Task to carry out: Keep only those lines of the records that include the string "FLAW".

● ● ● ● ●

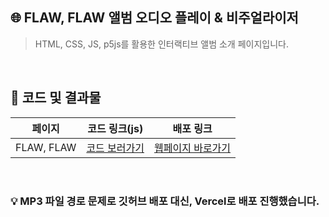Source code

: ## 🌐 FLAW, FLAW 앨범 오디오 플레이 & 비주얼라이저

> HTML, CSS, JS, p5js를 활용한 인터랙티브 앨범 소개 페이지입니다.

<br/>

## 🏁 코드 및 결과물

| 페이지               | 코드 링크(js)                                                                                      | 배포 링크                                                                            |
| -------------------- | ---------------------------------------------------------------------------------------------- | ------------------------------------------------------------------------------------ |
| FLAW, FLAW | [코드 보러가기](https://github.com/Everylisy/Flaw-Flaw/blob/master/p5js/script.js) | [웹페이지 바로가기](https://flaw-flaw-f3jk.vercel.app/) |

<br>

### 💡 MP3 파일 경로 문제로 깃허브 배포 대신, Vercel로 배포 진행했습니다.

● ● ● ● ●

Result of the task:
: ## 🌐 FLAW, FLAW 앨범 오디오 플레이 & 비주얼라이저
| FLAW, FLAW | [코드 보러가기](https://github.com/Everylisy/Flaw-Flaw/blob/master/p5js/script.js) | [웹페이지 바로가기](https://flaw-flaw-f3jk.vercel.app/) |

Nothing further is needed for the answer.